ACTION ITEM
Provide the number of lines in the records that hold the string "Open", without any other words.

(Data extracted from a collection)
────────
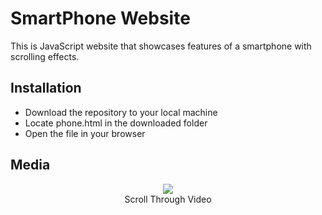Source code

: <h1>SmartPhone Website</h1>
This is JavaScript website that showcases features of a smartphone with scrolling effects.
<h2>Installation</h2>
<ul>
	<li>Download the repository to your local machine</li>
	<li>Locate phone.html in the downloaded folder</li>
	<li>Open the file in your browser</li>
</ul>
<h2>Media</h2>
<p align="center">
  <img src="/github/main.gif">
  <br>Scroll Through Video
</p>
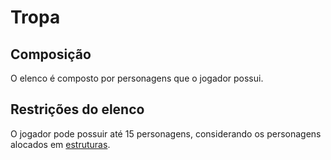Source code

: # Tropa

## Composição

O elenco é composto por personagens que o jogador possui.

## Restrições do elenco

O jogador pode possuir até 15 personagens, considerando os personagens alocados em [estruturas](./buildings.md).
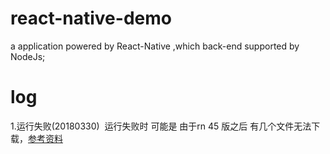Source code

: # react-native-demo
a application powered by React-Native ,which back-end supported by NodeJs;





# log
1.运行失败(20180330)
  运行失败时 可能是 由于rn 45 版之后 有几个文件无法下载，[参考资料](https://blog.csdn.net/u013751625/article/details/75046147)
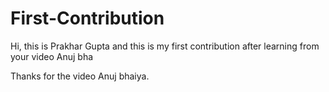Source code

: # First-Contribution
Hi, this is Prakhar Gupta and this is my first contribution after learning from your video Anuj bha

Thanks for the video Anuj bhaiya. 
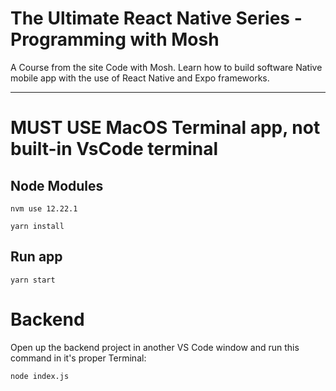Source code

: # The Ultimate React Native Series - Programming with Mosh

A Course from the site Code with Mosh. Learn how to build software Native mobile app with the use of React Native and Expo frameworks.

---

# MUST USE MacOS Terminal app, not built-in VsCode terminal

## Node Modules

`nvm use 12.22.1`

`yarn install`

## Run app

`yarn start`

# Backend

Open up the backend project in another VS Code window and run this command in it's proper Terminal:

`node index.js`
────────
TASK RESPONSE
2